The discussions carried out in this paper concludes that clustering and classification based techniques are most suitable for outlier detection in WSNs deployed in harsh environments, whereas statistical and nearest neighbor are infeasible. The clustering and classification based techniques, although suitable for our applications, still carry a lot of research potential.

• Both the clustering and classification based techniques have not been studied for event type identification. This involves the identification of key attributes involved in an event, so that a manual analysis does not have to be performed. Clustering based techniques provide more scope in this context and various computationally efficient modifications can be incorporated in them. Specifically, the ‘mahalanobis distance’ measure used in these techniques can play a vital role in this process.

• The mahalanobis distance measure used in clustering based techniques for outlier detection can only be used for multi-variate normal data sets. Suitable distance measures should be formulated for these techniques which can incorporate deviation measures for data sets beyond normal distributions (Ekström 2011).

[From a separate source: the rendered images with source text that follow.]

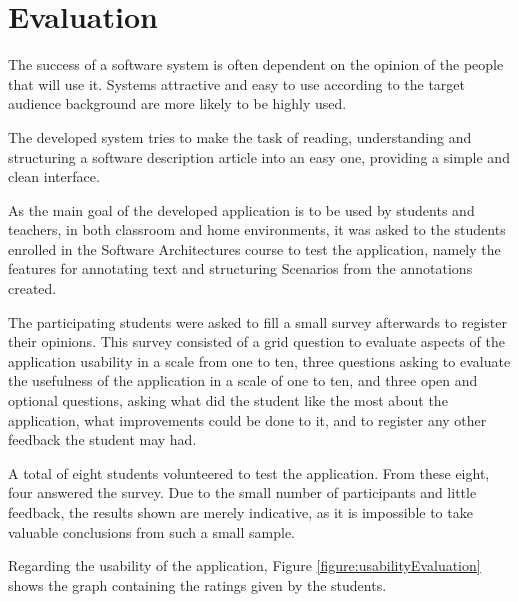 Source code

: 
\chapter{Evaluation}
\label{chapter:evaluation}

The success of a software system is often dependent on the opinion of the people that will use it. Systems attractive and easy to use according to the target audience background are more likely to be highly used.

The developed system tries to make the task of reading, understanding and structuring a software description article into an easy one, providing a simple and clean interface.

As the main goal of the developed application is to be used by students and teachers, in both classroom and home environments, it was asked to the students enrolled in the Software Architectures course to test the application, namely the features for annotating text and structuring Scenarios from the annotations created.

The participating students were asked to fill a small survey afterwards to register their opinions.
This survey consisted of a grid question to evaluate aspects of the application usability in a scale from one to ten, three questions asking to evaluate the usefulness of the application in a scale of one to ten, and three open and optional questions, asking what did the student like the most about the application, what improvements could be done to it, and to register any other feedback the student may had.

A total of eight students volunteered to test the application. From these eight, four answered the survey. Due to the small number of participants and little feedback, the results shown are merely indicative, as it is impossible to take valuable conclusions from such a small sample.

Regarding the usability of the application, Figure \ref{figure:usabilityEvaluation} shows the graph containing the ratings given by the students.

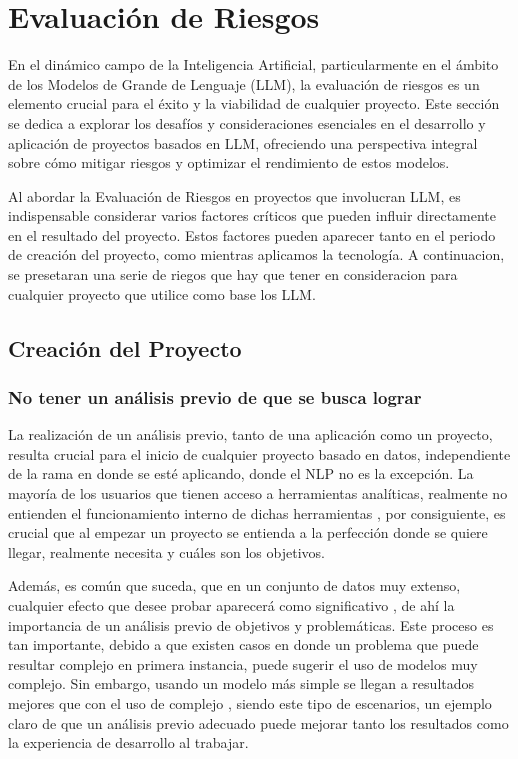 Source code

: 
\chapter{Evaluación de Riesgos}

En el dinámico campo de la Inteligencia Artificial, particularmente en el ámbito de los Modelos de Grande de Lenguaje (LLM), 
la evaluación de riesgos es un elemento crucial para el éxito y la viabilidad de cualquier proyecto. Este sección se dedica 
a explorar los desafíos y consideraciones esenciales en el desarrollo y aplicación de proyectos basados en LLM, ofreciendo 
una perspectiva integral sobre cómo mitigar riesgos y optimizar el rendimiento de estos modelos.

Al abordar la Evaluación de Riesgos en proyectos que involucran LLM, es indispensable considerar varios factores críticos 
que pueden influir directamente en el resultado del proyecto. Estos factores pueden aparecer tanto en el periodo de creación
del proyecto, como mientras aplicamos la tecnología. A continuacion, se presetaran una serie de riegos que hay que tener en 
consideracion para cualquier proyecto que utilice como base los LLM.

\section{Creación del Proyecto}

\subsection{No tener un análisis previo de que se busca lograr}

La realización de un análisis previo, tanto de una aplicación como un proyecto, resulta crucial para el inicio de cualquier 
proyecto basado en datos, independiente de la rama en donde se esté aplicando, donde el NLP no es la excepción. 
La mayoría de los usuarios que tienen acceso a herramientas analíticas, realmente no entienden el funcionamiento interno de dichas herramientas \cite{datos1}, 
por consiguiente, es crucial que al empezar un proyecto se entienda a la perfección donde se quiere llegar, realmente necesita y cuáles son los objetivos. 

Además, es común que suceda, que en un conjunto de datos muy extenso, cualquier efecto que desee probar aparecerá como significativo \cite{datos1}, de ahí la 
importancia de un análisis previo de objetivos y problemáticas. Este proceso es tan importante, debido a que existen casos en donde un problema que puede resultar complejo en 
primera instancia, puede sugerir el uso de modelos muy complejo. Sin embargo, usando un modelo más simple se llegan a resultados mejores 
que con el uso de complejo \cite{datos2}, siendo este tipo de escenarios, un ejemplo claro de que un análisis previo adecuado puede mejorar tanto los resultados como la 
experiencia de desarrollo al trabajar.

• Clustering and classification based techniques do not provide a soft decision for outliers in a data set, i.e, they do not provide a ranked list of outliers based on the degree of deviation. These techniques can easily be modified for this purpose by associating a certain probability measure with the deviation of outliers from normal data.

• Clustering based techniques have been mostly explored for outlier detection. However, their use for event detection is limited and can be focussed on by future researchers. These techniques should be modified to incorporate robust event detection strategies which can clearly differentiate between an event and a change in data distribution.

• Although significant work has been focussed in recent years to reduce the computational complexity of classification based techniques but future research should focus more in this domain. Certain techniques need to be developed which can detect outliers and events in an online manner without solving complex optimization problems at each time instant. A simpler method for this is to introduce suitable distance or deviation measures based on kernel functions used for classification (Somorjai et al. 2011).

10 Conclusion

In this paper we presented various characteristics of state-of-the-art outlier detection techniques for WSNs, essential for operation in harsh environments. We have developed a mechanism to identify what features an outlier detection algorithm must incorporate in such environments. Some of these characteristics include input data type, spatio-temporal and attribute correlations, outlier types(local and global), type of approach (distributed or centralized), outlier identification (event or error), outlier degree, susceptibility to dynamic topology, non-stationarity and inhomogeneity etc. To the best of our knowledge, these aspects, in the domain of harsh environments have never been discussed before. Flow charts summarizing all the discussions on the characteristics, including the prioritization of various characteristics of outlier detection techniques for WSNs, in harsh environments has also been presented. Moreover, the feasibility of various types of outlier detection techniques have been discussed for harsh environments.